# PROBLEM:
Only the pictures are to be left out; return the rest of the data exactly as it stands.

** DATA TO EXAMINE follows **

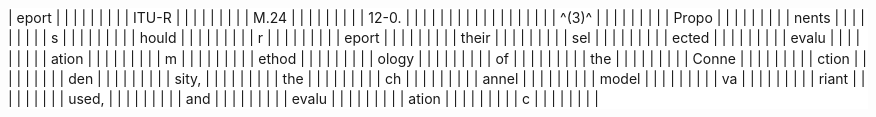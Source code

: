 | eport |       |       |       |       |       |       |       |
| ITU-R |       |       |       |       |       |       |       |
| M.24  |       |       |       |       |       |       |       |
| 12-0. |       |       |       |       |       |       |       |
|       |       |       |       |       |       |       |       |
| ^(3)^ |       |       |       |       |       |       |       |
| Propo |       |       |       |       |       |       |       |
| nents |       |       |       |       |       |       |       |
| s     |       |       |       |       |       |       |       |
| hould |       |       |       |       |       |       |       |
| r     |       |       |       |       |       |       |       |
| eport |       |       |       |       |       |       |       |
| their |       |       |       |       |       |       |       |
| sel   |       |       |       |       |       |       |       |
| ected |       |       |       |       |       |       |       |
| evalu |       |       |       |       |       |       |       |
| ation |       |       |       |       |       |       |       |
| m     |       |       |       |       |       |       |       |
| ethod |       |       |       |       |       |       |       |
| ology |       |       |       |       |       |       |       |
| of    |       |       |       |       |       |       |       |
| the   |       |       |       |       |       |       |       |
| Conne |       |       |       |       |       |       |       |
| ction |       |       |       |       |       |       |       |
| den   |       |       |       |       |       |       |       |
| sity, |       |       |       |       |       |       |       |
| the   |       |       |       |       |       |       |       |
| ch    |       |       |       |       |       |       |       |
| annel |       |       |       |       |       |       |       |
| model |       |       |       |       |       |       |       |
| va    |       |       |       |       |       |       |       |
| riant |       |       |       |       |       |       |       |
| used, |       |       |       |       |       |       |       |
| and   |       |       |       |       |       |       |       |
| evalu |       |       |       |       |       |       |       |
| ation |       |       |       |       |       |       |       |
| c     |       |       |       |       |       |       |       |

** End of DATA TO EXAMINE **

# FINISHED TASK:
Source code

: | eport |       |       |       |       |       |       |       |
| ITU-R |       |       |       |       |       |       |       |
| M.24  |       |       |       |       |       |       |       |
| 12-0. |       |       |       |       |       |       |       |
|       |       |       |       |       |       |       |       |
| ^(3)^ |       |       |       |       |       |       |       |
| Propo |       |       |       |       |       |       |       |
| nents |       |       |       |       |       |       |       |
| s     |       |       |       |       |       |       |       |
| hould |       |       |       |       |       |       |       |
| r     |       |       |       |       |       |       |       |
| eport |       |       |       |       |       |       |       |
| their |       |       |       |       |       |       |       |
| sel   |       |       |       |       |       |       |       |
| ected |       |       |       |       |       |       |       |
| evalu |       |       |       |       |       |       |       |
| ation |       |       |       |       |       |       |       |
| m     |       |       |       |       |       |       |       |
| ethod |       |       |       |       |       |       |       |
| ology |       |       |       |       |       |       |       |
| of    |       |       |       |       |       |       |       |
| the   |       |       |       |       |       |       |       |
| Conne |       |       |       |       |       |       |       |
| ction |       |       |       |       |       |       |       |
| den   |       |       |       |       |       |       |       |
| sity, |       |       |       |       |       |       |       |
| the   |       |       |       |       |       |       |       |
| ch    |       |       |       |       |       |       |       |
| annel |       |       |       |       |       |       |       |
| model |       |       |       |       |       |       |       |
| va    |       |       |       |       |       |       |       |
| riant |       |       |       |       |       |       |       |
| used, |       |       |       |       |       |       |       |
| and   |       |       |       |       |       |       |       |
| evalu |       |       |       |       |       |       |       |
| ation |       |       |       |       |       |       |       |
| c     |       |       |       |       |       |       |       |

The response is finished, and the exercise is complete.